#### Available records:
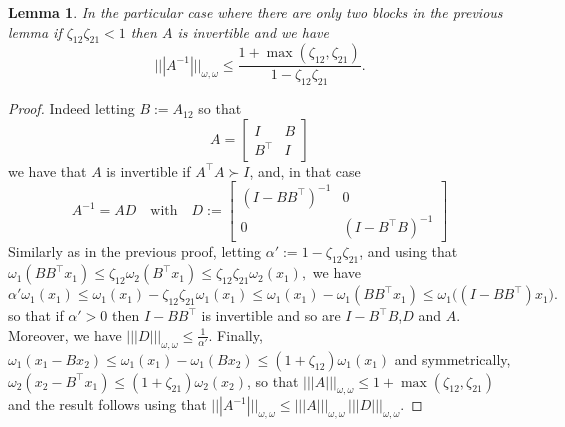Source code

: \documentclass{article}
\def\xxi{\zeta}
\newtheorem{lemma}{Lemma}
\begin{document}
\begin{lemma}
\label{lem:two}
In the particular case where there are only two blocks in the previous lemma if $\xxi_{12}\xxi_{21}<1$ then $A$ is invertible and we have $$|||A^{-1}|||_{\omega,\omega} \leq \frac{1+\max(\xxi_{12},\xxi_{21})}{1-\xxi_{12}\xxi_{21}}.$$
\end{lemma}
\begin{proof}
Indeed letting $B:=A_{12}$ so that 
$$A=
\begin{bmatrix}
I & B\\
B^\top & I
\end{bmatrix}
$$
we have that $A$ is invertible if $A^\top A \succ I$, and, in that case
$$A^{-1}=A D \quad \text{with} \quad D:= 
\begin{bmatrix}
(I-BB^\top)^{-1} & 0\\
0 & (I-B^\top B)^{-1}
\end{bmatrix}
$$
Similarly as in the previous proof, letting $\alpha':=1-\xxi_{12} \xxi_{21}$, and using that $\omega_1(BB^\top x_1) \leq \xxi_{12} \omega_2(B^\top x_1) \leq  \xxi_{12} \xxi_{21} \omega_2(x_1),$ 
we have
$$\alpha' \omega_1(x_1) \leq \omega_1(x_1)- \xxi_{12} \xxi_{21} \omega_1(x_1) \leq \omega_1(x_1)- \omega_1(BB^\top x_1) \leq \omega_1 \big ( (I-BB^\top) x_1 \big ).$$
so that if $\alpha'>0$ then $I-BB^\top$ is invertible and so are  $I-B^\top B$,$D$ and $A$. Moreover, we have $|||D|||_{\omega,\omega} \leq \frac{1}{\alpha'}$. Finally, $\omega_1(x_1-Bx_2)\leq \omega_1(x_1)-\omega_1(Bx_2) \leq (1+\xxi_{12}) \omega_1(x_1)$ and symmetrically, $\omega_2(x_2-B^\top x_1) \leq (1+\xxi_{21}) \omega_2(x_2)$, so that $|||A|||_{\omega,\omega} \leq 1+\max(\xxi_{12},\xxi_{21})$ and the result follows using that $|||A^{-1}|||_{\omega,\omega} \leq |||A|||_{\omega,\omega} \, |||D|||_{\omega,\omega}$.
\end{proof}
\end{document}
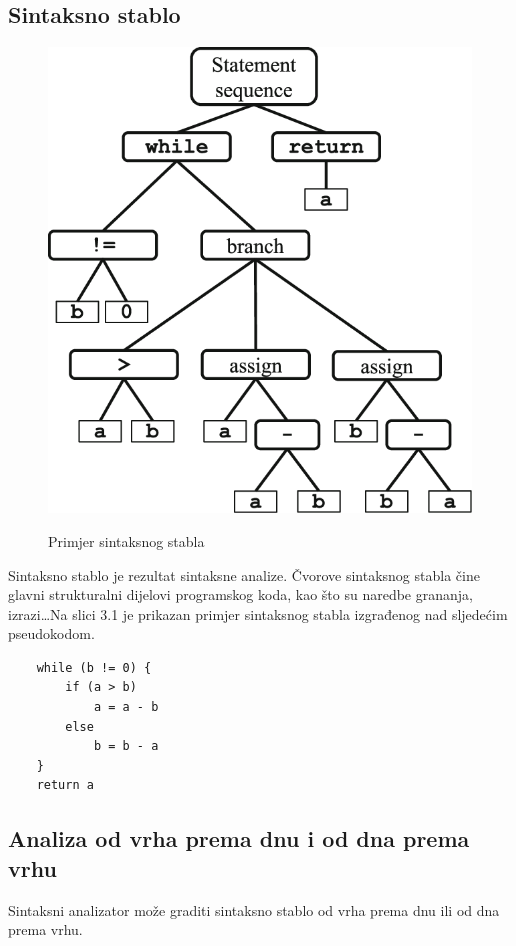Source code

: \documentclass[times, utf8, zavrsni]{fer}
\begin{document}
\subsection{Sintaksno stablo}
\begin{figure}
    \includegraphics[scale=0.5]{800px-Abstract_syntax_tree_for_Euclidean_algorithm.svg.png}\\
    \caption{Primjer sintaksnog stabla \citep{slika}}
\end{figure}

Sintaksno stablo je rezultat sintaksne analize. Čvorove sintaksnog stabla čine glavni strukturalni dijelovi programskog koda, kao što su naredbe grananja,
izrazi\dots Na slici 3.1 je prikazan primjer sintaksnog stabla izgrađenog nad sljedećim pseudokodom.
\begin{verbatim}
    while (b != 0) {
        if (a > b)
            a = a - b
        else
            b = b - a
    }
    return a
\end{verbatim}

\pagebreak
\subsection{Analiza od vrha prema dnu i od dna prema vrhu}
Sintaksni analizator može graditi sintaksno stablo od vrha prema dnu ili od dna prema vrhu.
\end{document}
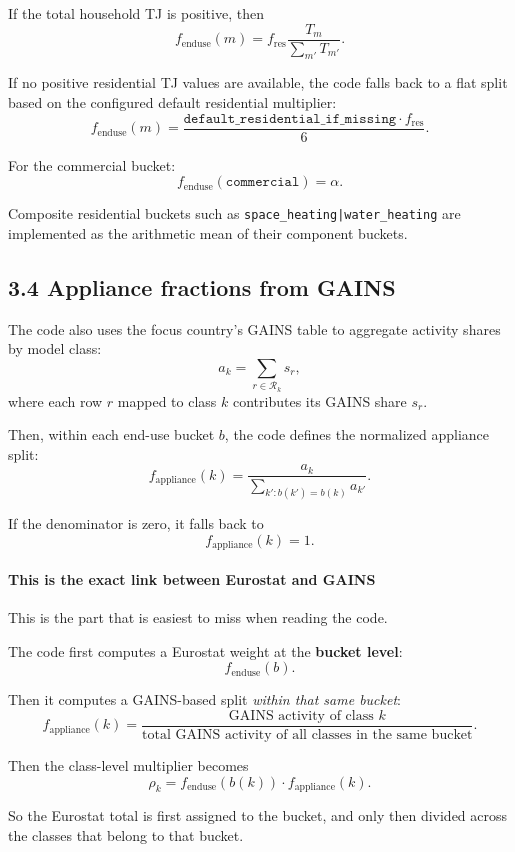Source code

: \documentclass[11pt,a4paper]{article}
\begin{document}
If the total household TJ is positive, then
\[
f_{\mathrm{enduse}}(m) = f_{\mathrm{res}} \frac{T_m}{\sum_{m'} T_{m'}}.
\]

If no positive residential TJ values are available, the code falls back to a flat
split based on the configured default residential multiplier:
\[
f_{\mathrm{enduse}}(m) =
\frac{\texttt{default\_residential\_if\_missing} \cdot f_{\mathrm{res}}}{6}.
\]

For the commercial bucket:
\[
f_{\mathrm{enduse}}(\texttt{commercial}) = \alpha.
\]

Composite residential buckets such as
\texttt{space\_heating|water\_heating} are implemented as the arithmetic mean of
their component buckets.

\subsection{3.4 Appliance fractions from GAINS}

The code also uses the focus country's GAINS table to aggregate activity shares by
model class:
\[
a_k = \sum_{r \in \mathcal{R}_k} s_r,
\]
where each row $r$ mapped to class $k$ contributes its GAINS share $s_r$.

Then, within each end-use bucket $b$, the code defines the normalized appliance split:
\[
f_{\mathrm{appliance}}(k) =
\frac{a_k}{\sum_{k' : b(k') = b(k)} a_{k'}}.
\]

If the denominator is zero, it falls back to
\[
f_{\mathrm{appliance}}(k) = 1.
\]

\paragraph{This is the exact link between Eurostat and GAINS}
This is the part that is easiest to miss when reading the code.

The code first computes a Eurostat weight at the \textbf{bucket level}:
\[
f_{\mathrm{enduse}}(b).
\]

Then it computes a GAINS-based split \emph{within that same bucket}:
\[
f_{\mathrm{appliance}}(k)
=
\frac{\text{GAINS activity of class }k}
{\text{total GAINS activity of all classes in the same bucket}}.
\]

Then the class-level multiplier becomes
\[
\rho_k = f_{\mathrm{enduse}}(b(k)) \cdot f_{\mathrm{appliance}}(k).
\]

So the Eurostat total is first assigned to the bucket, and only then divided across
the classes that belong to that bucket.
\end{document}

#### Problem description:
For the word "multiplier", find every line in the data that holds it and copy that line.

#### Result of the exercise:
split based on the configured default residential multiplier:
Then the class-level multiplier becomes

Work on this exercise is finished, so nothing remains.